エックス・マルセイユ大学のマレーネ・アバディーは、直ぐ決めるのではなく、しばらく時間を置くと無意識が錯綜する情報を整理していてくれると言う。

例えばスマホ、パソコン、テレビ、冷蔵庫等を買おうとして決断を決めかねている時には、ちょっとコーヒースタンドに行ってコーヒーを飲む、あるいは本屋で本をぱらぱらとめくってみる等が意外と心を整理してくれる。

感情知性力

最近の研究によると、直観の質は感情知性力によるという。感情知性力を強化することにより、直観判断を向上させる事が出来るらしい。研究では人の感情知性力を測定するのに、他人が示した顔の表情の変化を読み取れるかどうかを見る。
ジョージタウン大学のジェレミー・イップは、感情知性がアイオワのバクチ課題にどう影響するか調査した。参加者が危険なカードに近づくと、体のストレス反応を引き起こすが、感情知性が低い人ではこの反応に気が付かないか読み違えていた。例えば、感情知性の低い人は、ストレス反応をむしろ更に儲けろのシグナルと取っていたとイップは言う。

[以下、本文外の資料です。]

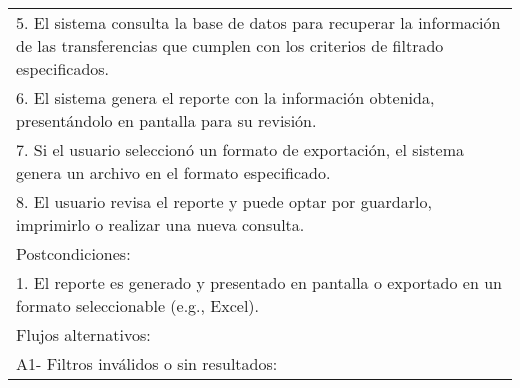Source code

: \documentclass[stu, 12pt, letterpaper, donotrepeattitle, floatsintext, natbib]{apa7}
\begin{document}
\begin{longtable}{@{} p{16.5cm} @{}}
    5. El sistema consulta la base de datos para recuperar la informaci\'on de las transferencias que cumplen con los criterios de filtrado especificados.                                                                                                                              \\
    6. El sistema genera el reporte con la informaci\'on obtenida, present\'andolo en pantalla para su revisi\'on.                                                                                                                                                                      \\
    7. Si el usuario seleccion\'o un formato de exportaci\'on, el sistema genera un archivo en el formato especificado.                                                                                                                                                                 \\
    8. El usuario revisa el reporte y puede optar por guardarlo, imprimirlo o realizar una nueva consulta.                                                                                                                                                                              \\ \midrule
    Postcondiciones:                                                                                                                                                                                                                                                                    \\
    1. El reporte es generado y presentado en pantalla o exportado en un formato seleccionable (e.g., Excel).                                                                                                                                                                           \\ \midrule
    Flujos alternativos:                                                                                                                                                                                                                                                                \\
    A1- Filtros inv\'alidos o sin resultados:                                                                                                                                                                                                                                           \\

\end{longtable}
\end{document}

アリゾナ大学のアナ・アーコザイは最近直観力を訓練するコースをオンラインで開設した。
一週間に2回、計3週間訓練を受けるが、このコースの受講者がアイオワのバクチ課題をすると、受けなかった人に比べて上達していた。

もし貴方が直観を向上させたいと思うなら、自分の感情を素直に見つめ、何を感じているか、その原因は何かを考えてみたら良い。直観は決して完全なものではないが、上手に使えば生活は向上する。